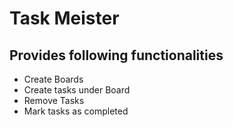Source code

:# Task Meister
## Provides following functionalities

* Create Boards
* Create tasks under Board
* Remove Tasks
* Mark tasks as completed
—————
*Action item*. Would you copy the records word for word, without any of their pictures?

*Response area*.
Source code

:# Task Meister
## Provides following functionalities

* Create Boards
* Create tasks under Board
* Remove Tasks
* Mark tasks as completed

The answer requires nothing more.